Нат и Боа скакали верхом бок о бок уже больше недели. За это время ничто не нарушило унылого течения дней. Накануне они пересекли голую каменистую равнину, настоящую плиту, по которой стук лошадиных копыт отдавался как удары молота. Нат недовольно морщился: эхо их шагов, разлетаясь далеко по дюнам, открыто объявляло об их присутствии. Хотя кто мог бы их услышать? Драконы? Говорили, что они глухи, да и солнце пока еще светило во всю мощь. Вот только ветер… Нат ненавидел этот нахальный ветерок, что внезапными порвами налетал из ниоткуда и овевал его голое тело, вызывая на коже волну озноба, а затем исчезал, неуловимый, невидимый. Провоцирующий.

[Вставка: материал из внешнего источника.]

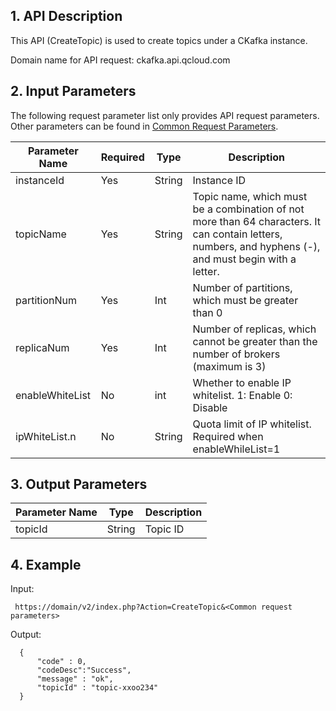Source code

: ## 1. API Description

This API (CreateTopic) is used to create topics under a CKafka instance.

Domain name for API request: ckafka.api.qcloud.com

## 2. Input Parameters

The following request parameter list only provides API request parameters. Other parameters can be found in [Common Request Parameters](https://cloud.tencent.com/doc/api/431/5883).

| Parameter Name | Required | Type | Description |
| --- | --- | --- | --- |
| instanceId | Yes | String | Instance ID |
| topicName | Yes | String | Topic name, which must be a combination of not more than 64 characters. It can contain letters, numbers, and hyphens (-), and must begin with a letter. |
| partitionNum | Yes | Int | Number of partitions, which must be greater than 0 |
| replicaNum | Yes | Int | Number of replicas, which cannot be greater than the number of brokers (maximum is 3) |
| enableWhiteList | No | int | Whether to enable IP whitelist. 1: Enable 0: Disable |
| ipWhiteList.n | No | String | Quota limit of IP whitelist. Required when enableWhileList=1 |


## 3. Output Parameters

| Parameter Name | Type | Description |
| --- | --- | --- |
| topicId | String | Topic ID |

## 4. Example

Input:

```
 https://domain/v2/index.php?Action=CreateTopic&<Common request parameters>
```

Output:

```
  {
      "code" : 0,
	  "codeDesc":"Success",
      "message" : "ok",
	  "topicId" : "topic-xxoo234"
  }

```
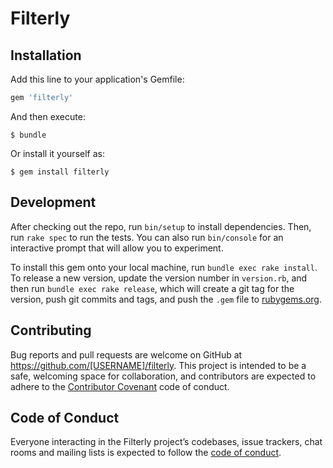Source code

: # Filterly


## Installation

Add this line to your application's Gemfile:

```ruby
gem 'filterly'
```

And then execute:

    $ bundle

Or install it yourself as:

    $ gem install filterly

## Development

After checking out the repo, run `bin/setup` to install dependencies. Then, run `rake spec` to run the tests. You can also run `bin/console` for an interactive prompt that will allow you to experiment.

To install this gem onto your local machine, run `bundle exec rake install`. To release a new version, update the version number in `version.rb`, and then run `bundle exec rake release`, which will create a git tag for the version, push git commits and tags, and push the `.gem` file to [rubygems.org](https://rubygems.org).

## Contributing

Bug reports and pull requests are welcome on GitHub at https://github.com/[USERNAME]/filterly. This project is intended to be a safe, welcoming space for collaboration, and contributors are expected to adhere to the [Contributor Covenant](http://contributor-covenant.org) code of conduct.

## Code of Conduct

Everyone interacting in the Filterly project’s codebases, issue trackers, chat rooms and mailing lists is expected to follow the [code of conduct](https://github.com/[USERNAME]/filterly/blob/master/CODE_OF_CONDUCT.md).
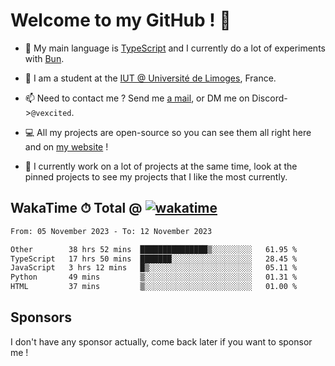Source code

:# Welcome to my GitHub ! 🌃

- 🔭 My main language is [TypeScript](https://www.typescriptlang.org/) and I currently do a lot of experiments with [Bun](https://bun.sh).

- 🌱 I am a student at the [IUT @ Université de Limoges](https://iut.unilim.fr), France.

- 📫 Need to contact me ? Send me <a href="mailto:mikkel@milescode.dev">a mail</a>, or DM me on Discord->`@vexcited`.

- 💻 All my projects are open-source so you can see them all right here and on <a href="https://vexcited.vercel.app">my website</a> !

- 👀 I currently work on a lot of projects at the same time, look at the pinned projects to see my projects that I like the most currently.

## WakaTime ⏱ Total @ [![wakatime](https://wakatime.com/badge/user/0839e595-e07a-435c-8d59-ed95f2a3d6dd.svg)](https://wakatime.com/@0839e595-e07a-435c-8d59-ed95f2a3d6dd)

<!--START_SECTION:waka-->

```txt
From: 05 November 2023 - To: 12 November 2023

Other        38 hrs 52 mins  ███████████████▒░░░░░░░░░   61.95 %
TypeScript   17 hrs 50 mins  ███████░░░░░░░░░░░░░░░░░░   28.45 %
JavaScript   3 hrs 12 mins   █▒░░░░░░░░░░░░░░░░░░░░░░░   05.11 %
Python       49 mins         ▒░░░░░░░░░░░░░░░░░░░░░░░░   01.31 %
HTML         37 mins         ▒░░░░░░░░░░░░░░░░░░░░░░░░   01.00 %
```

<!--END_SECTION:waka-->

## Sponsors

I don't have any sponsor actually, come back later if you want to sponsor me !
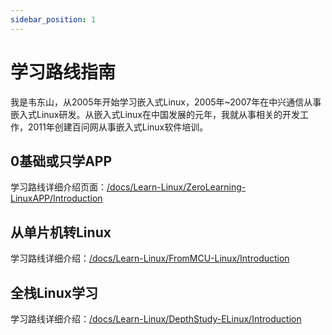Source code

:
 ```yaml
---
sidebar_position: 1
---
```


# 学习路线指南
我是韦东山，从2005年开始学习嵌入式Linux，2005年~2007年在中兴通信从事嵌入式Linux研发。从嵌入式Linux在中国发展的元年，我就从事相关的开发工作，2011年创建百问网从事嵌入式Linux软件培训。

## 0基础或只学APP
学习路线详细介绍页面：[/docs/Learn-Linux/ZeroLearning-LinuxAPP/Introduction](/docs/Learn-Linux/ZeroLearning-LinuxAPP/Introduction)

## 从单片机转Linux

学习路线详细介绍：[/docs/Learn-Linux/FromMCU-Linux/Introduction](/docs/Learn-Linux/FromMCU-Linux/Introduction)

## 全栈Linux学习

学习路线详细介绍：[/docs/Learn-Linux/DepthStudy-ELinux/Introduction](/docs/Learn-Linux/DepthStudy-ELinux/Introduction)
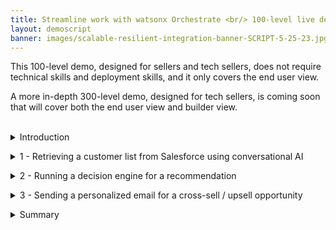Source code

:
 ```yaml
---
title: Streamline work with watsonx Orchestrate <br/> 100-level live demo
layout: demoscript
banner: images/scalable-resilient-integration-banner-SCRIPT-5-25-23.jpg
---
```


<span id="top"></span>

This 100-level demo, designed for sellers and tech sellers, does not require technical skills and deployment skills, and it only covers the end user view. 

A more in-depth 300-level demo, designed for tech sellers, is coming soon that will cover both the end user view and builder view. <br/><br/>

<details markdown="1">

<summary>Introduction</summary>

Today we’ll look at how watsonx Orchestrate uses conversational AI to help a salesperson get work done quickly.

A high priority task for sellers can be to implement an effective marketing strategy to upsell/cross-sell to their existing client base. Identifying the right potential clients and doing personalized outreach achieves the best results. However, this requires sellers to work across various systems including a CRM tool like Salesforce, a recommendation engine powered by IBM Automation Decision Services (ADS), and an email tool like Outlook. It can become a daunting task because every outreach activity is best done when personalized. 

Let’s look at a customer outreach activity that typically consumes a few hours.  We’ll see how a seller is able to reduce that time down to 5 minutes or even less. Let’s get started.

<br/><br/>

</details>

<p/>

<details markdown="1">

<summary>1 - Retrieving a customer list from Salesforce using conversational AI</summary>

<br/>

| **1.1** | **Introduce salesforce skill invocation using chat prompt** |
| :--- | :--- |
| **Narration** | The first step of the upsell task is to search Salesforce for clients that are upsell opportunities. <br/><br/> We invoke the customer upsell task using a chat prompt. |
| **Action** &nbsp; 1.1.1 | Type a natural language command 'Fetch my customers with recent life changes' to pull a customer list from Salesforce. <br/> <img src="images/1-1-1-applications-dashboard.png" width="800" /> |
| **Narration** | watsonx Orchestrate understands the request automatically and connects to Salesforce data using an API in the back end and retrieves my customer list. The data shows a list of all customers with recent life changing events. The customer data is neatly displayed in a built-in table within the chat interface. |

<br/>

**[Go to top](#place1)**

<br/><br/>

</details>

<p/>

<details markdown="1">

<summary>2 - Running a decision engine for a recommendation</summary>

<br/>

| **2.1** | **Select a customer for cross-sell/upsell** |
| :--- | :--- |
| **Narration** | The next step of the task is to determine the products to recommend to the selected customer. This skill makes a product recommendation based on the customer’s situation. |
| **Action** &nbsp; 2.1.1 | Select a customer from the table and click **Apply** in the chat window. <br/> <img src="images/2-1-1-alter-line.png" width="800" /> |
| **Narration** | watsonx Orchestrate uses the built-in decision automation capabilities to determine cross-sell/upsell recommendations for the selected customer. <br/><br/> The decision engine applies business logic that considers many different customer factors in order to make a product recommendation. In this case, the decision recognizes that the customer, John Collins, has a child who recently turned twenty-five. In the US, twenty-five is a milestone requiring children to acquire independent health insurance care coverage. Therefore, the decision will recommend a few suitable health coverage products for John’s child. |

<br/>

**[Go to top](#place1)**

<br/><br/>

</details>

<p/>

<details markdown="1">

<summary>3 - Sending a personalized email for a cross-sell / upsell opportunity</summary>

<br/>

| **3.1** | **Use a generative AI from watsonx.ai to create a personalized email** |
| :--- | :--- |
| **Narration** | Personalized emails make sales offers more compelling and increase the likelihood of conversion. Large Language Models (LLMs) are used to generate personalized emails for customers by leveraging natural language processing capabilities, understanding of context, and ability to generate human-like text. <br/><br/> watsonx Orchestrate uses one of IBM’s watsonx AI LLMs to generate a personalized email for the client. The generated email contains client-specific content that references their recent history and why the recommended policy change has been recommended. |
| **Action** &nbsp; 3.1.1 | Click the **Generate Email** button in the watsonx Orchestrate chat window. <br/> <img src="images/3-1-1-click-scale.png" width="800" /> |
| **Narration** | watsonx Orchestrate then uses one of IBM’s watsonx AI LLMs to generate a personalized email for this client. The email has details specific to this client, like their name, policy type, reference to their recent history, and why a change in policy makes sense. |
| **Action** &nbsp; 3.1.2 | Review the email and make any changes like adding your signature. <br/><br/> Click the **Send Email** button in the watsonx Orchestrate chat window. <br/><br/> Open an email client to show the sent email. <br/> <img src="images/3-1-2-click-scale.png" width="800" /> |
| **Narration** | watsonx Orchestrate comes with a pre-built email editor that allows me to further customize or change the email to my preferences, like adding a signature. When I’m happy with the email format, I can send the email directly from watsonx Orchestrate without having to open my email client. As you can see here in one of my inboxes, the email was sent successfully. |
  
<br/>

**[Go to top](#place1)**

<br/><br/>

</details>

<p/>

<details markdown="1">

<summary>Summary</summary>

<br/>

In today’s demo, we saw an insurance seller use watsonx Orchestrate to automate some of their repetitive, daily tasks. What would normally take hours to do, we were able to accomplish in only five minutes without any code or constant switching between applications. 

That’s because watsonx Orchestrate comes with a catalog of pre-built skills and the ability to create custom ones. Instead of dealing with complex CURL or what the API commands, users only need to click a button to access their tools and services.

For multiple customers, this is equivalent to saving days of work. From an IT perspective, you are creating more efficient ways of doing work for end users and developers alike, and getting more out of your existing investments.

Thank you for attending today’s presentation.

**[Go to top](#place1)**

<br/><br/>

</details>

Боа делала все, чтобы держаться далеко позади, упрямо желая застигнуть предполагаемого преследователя. Нат не препятствовал ей в этом, благожелательно, хотя и не без насмешки, поощряя усердие молодой рабыни. Он ничуть не верил во всю эту историю со слежкой: если бы кто-то хотел напасть на них, он сделал бы это уже давно! Вероятно, по их следам тянется какой-то одинокий зверь в надежде поживиться остатками еды на месте их привалов, ничего больше. Впрочем, у Ната не было времени, чтобы вникать в подобные мелочи. Сегодня утром, делая отметку на схематической карте, которую составил Рацца, он заметил, что они с Боа прошли больше половины пути. Итак, они уже близки к цели. Если солнцу будет угодно одаривать их своим огнем еще неделю, Нат и Боа смогут без каких-либо заминок завершить их истребительную миссию. Ну, а затем…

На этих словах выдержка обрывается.